> **Task directions**: Because the images are not wanted, restate every line below word for word without them.

▶

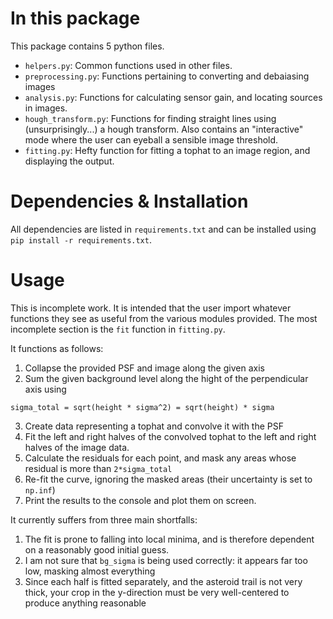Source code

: # In this package

This package contains 5 python files.

- `helpers.py`: Common functions used in other files.
- `preprocessing.py`: Functions pertaining to converting and debaiasing images
- `analysis.py`: Functions for calculating sensor gain, and locating sources in images.
- `hough_transform.py`: Functions for finding straight lines using (unsurprisingly...) a hough transform. Also contains an "interactive" mode where the user can eyeball a sensible image threshold.
- `fitting.py`: Hefty function for fitting a tophat to an image region, and displaying the output.

# Dependencies & Installation

All dependencies are listed in `requirements.txt` and can be installed using `pip install -r requirements.txt`.

# Usage

This is incomplete work. It is intended that the user import whatever functions they see as useful from the various modules provided. The most incomplete section is the `fit` function in `fitting.py`.

It functions as follows:

1. Collapse the provided PSF and image along the given axis
2. Sum the given background level along the hight of the perpendicular axis using

`sigma_total = sqrt(height * sigma^2) = sqrt(height) * sigma`

3. Create data representing a tophat and convolve it with the PSF
4. Fit the left and right halves of the convolved tophat to the left and right halves of the image data.
5. Calculate the residuals for each point, and mask any areas whose residual is more than `2*sigma_total`
6. Re-fit the curve, ignoring the masked areas (their uncertainty is set to `np.inf`)
7. Print the results to the console and plot them on screen.

It currently suffers from three main shortfalls:

1. The fit is prone to falling into local minima, and is therefore dependent on a reasonably good initial guess.
2. I am not sure that `bg_sigma` is being used correctly: it appears far too low, masking almost everything
3. Since each half is fitted separately, and the asteroid trail is not very thick, your crop in the y-direction must be very well-centered to produce anything reasonable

◀

> **Task answer**:
Source code

: # In this package

This package contains 5 python files.

- `helpers.py`: Common functions used in other files.
- `preprocessing.py`: Functions pertaining to converting and debaiasing images
- `analysis.py`: Functions for calculating sensor gain, and locating sources in images.
- `hough_transform.py`: Functions for finding straight lines using (unsurprisingly...) a hough transform. Also contains an "interactive" mode where the user can eyeball a sensible image threshold.
- `fitting.py`: Hefty function for fitting a tophat to an image region, and displaying the output.

# Dependencies & Installation

All dependencies are listed in `requirements.txt` and can be installed using `pip install -r requirements.txt`.

# Usage

This is incomplete work. It is intended that the user import whatever functions they see as useful from the various modules provided. The most incomplete section is the `fit` function in `fitting.py`.

It functions as follows:

1. Collapse the provided PSF and image along the given axis
2. Sum the given background level along the hight of the perpendicular axis using

`sigma_total = sqrt(height * sigma^2) = sqrt(height) * sigma`

3. Create data representing a tophat and convolve it with the PSF
4. Fit the left and right halves of the convolved tophat to the left and right halves of the image data.
5. Calculate the residuals for each point, and mask any areas whose residual is more than `2*sigma_total`
6. Re-fit the curve, ignoring the masked areas (their uncertainty is set to `np.inf`)
7. Print the results to the console and plot them on screen.

It currently suffers from three main shortfalls:

1. The fit is prone to falling into local minima, and is therefore dependent on a reasonably good initial guess.
2. I am not sure that `bg_sigma` is being used correctly: it appears far too low, masking almost everything
3. Since each half is fitted separately, and the asteroid trail is not very thick, your crop in the y-direction must be very well-centered to produce anything reasonable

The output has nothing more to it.